Per un tamponamento d’auto un pittore americano batte leggermente con la
fronte contro il lunotto anteriore della sua macchina. Nessun danno, una
piccola contrarietà – nessuna preoccupazione ed educate scuse del conducente
dietro di lui. Cose che capitano. Apparentemente.
Ma la sera stessa e la mattina successiva sempre di più, un tale pittore R., si
accorge, e non sa come, di non vedere più i colori. Tutto il mondo che lo
circonda è diventato improvvisamente privo di ogni stimolo cromatico. Un
mondo improvvisamente e completamente grigio, è la prima parola. Un
mondo terribilmente sporco, la seconda sensazione per qualcosa di
inconcepibile , e per un pittore quasi mortale. Anche il grigio è un colore ma
questo spegnimento monocromo è un colore morto, l’immagine di un mondo
che non si può vivere.
Il pittore R. è improvvisamente diventato cieco ai colori. Non può vedere che i
fantasmi di una luce contornata da ombre sfocate ora più vicine ora più
lontane. Partendo da un nero ora presente ora assente si va verso una
concentrazione di fasci luminosi stordenti e quasi accecanti.
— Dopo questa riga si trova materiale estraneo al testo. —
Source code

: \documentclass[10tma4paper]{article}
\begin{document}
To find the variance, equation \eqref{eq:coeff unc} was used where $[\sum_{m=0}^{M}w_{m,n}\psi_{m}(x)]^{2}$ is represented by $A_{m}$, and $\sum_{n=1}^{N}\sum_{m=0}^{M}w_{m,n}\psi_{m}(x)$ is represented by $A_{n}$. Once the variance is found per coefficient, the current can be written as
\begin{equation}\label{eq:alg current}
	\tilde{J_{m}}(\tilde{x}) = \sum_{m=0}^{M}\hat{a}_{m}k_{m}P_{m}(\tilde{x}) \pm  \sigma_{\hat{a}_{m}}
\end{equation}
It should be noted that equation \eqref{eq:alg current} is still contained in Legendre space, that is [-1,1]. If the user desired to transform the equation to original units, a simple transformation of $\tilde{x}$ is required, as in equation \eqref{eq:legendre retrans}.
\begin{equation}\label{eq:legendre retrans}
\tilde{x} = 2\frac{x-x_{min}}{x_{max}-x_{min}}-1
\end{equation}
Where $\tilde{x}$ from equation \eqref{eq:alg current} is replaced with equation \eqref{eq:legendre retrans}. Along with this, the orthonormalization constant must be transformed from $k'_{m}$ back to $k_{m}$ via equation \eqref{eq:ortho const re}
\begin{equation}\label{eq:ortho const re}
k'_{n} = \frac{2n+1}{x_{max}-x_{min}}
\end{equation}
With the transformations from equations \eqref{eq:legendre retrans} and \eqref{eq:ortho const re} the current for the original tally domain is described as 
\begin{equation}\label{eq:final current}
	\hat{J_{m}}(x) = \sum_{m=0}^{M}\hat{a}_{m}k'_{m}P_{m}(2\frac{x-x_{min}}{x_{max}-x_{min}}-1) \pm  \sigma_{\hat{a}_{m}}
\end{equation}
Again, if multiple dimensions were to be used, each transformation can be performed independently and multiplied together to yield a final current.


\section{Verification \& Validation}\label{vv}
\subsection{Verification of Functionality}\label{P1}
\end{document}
L’esperienza rientra fra quelle cose che non sono esattamente trasmissibili né
comunicabili, a parte la sensazione di una tortura inaudita senza ragione, quasi
una morte che si vive rispetto a uno dei misteri degli umani, che ci accomuna
con il regno delle farfalle, cioè il modo di vedere a colori.
Possiamo solo cercare di capire come ci si può sentire stando al suo posto. Il
pittore R. si muove in una specie di nebbia che sale e scende,
indipendentemente da suoi movimenti nello spazio di una stanza o in esterno,
alzando ogni tanto il piede per paura di mettere la scarpa in un buco o di
pestare qualcosa di putrido.
L’aspetto esteriore delle cose e delle persone anche più familiari è del tutto
cambiato per diventare muto e ostile. I contorni delle cose e dei volti
diventavano vaghi e indistinti, e questa incertezza rendeva ogni interesse
visivo come una scoperta deludente e molto spiacevole. Qualsiasi cosa o
qualsiasi azione diventava sbagliata e innaturale ma più che altro come
macchiata e impura. Non riusciva, per esempio a sopportare le cambiate
fisionomie degli altri e in particolare i tratti della sua faccia quando si
avvicinava allo specchio che appariva come una vuota finestra con dentro un
“uomo di fumo”. Vedeva l’incarnato delle persone che gli stavano intorno,
compreso quello di sua moglie e il suo, di un grigiore orrendo e irriconoscibile.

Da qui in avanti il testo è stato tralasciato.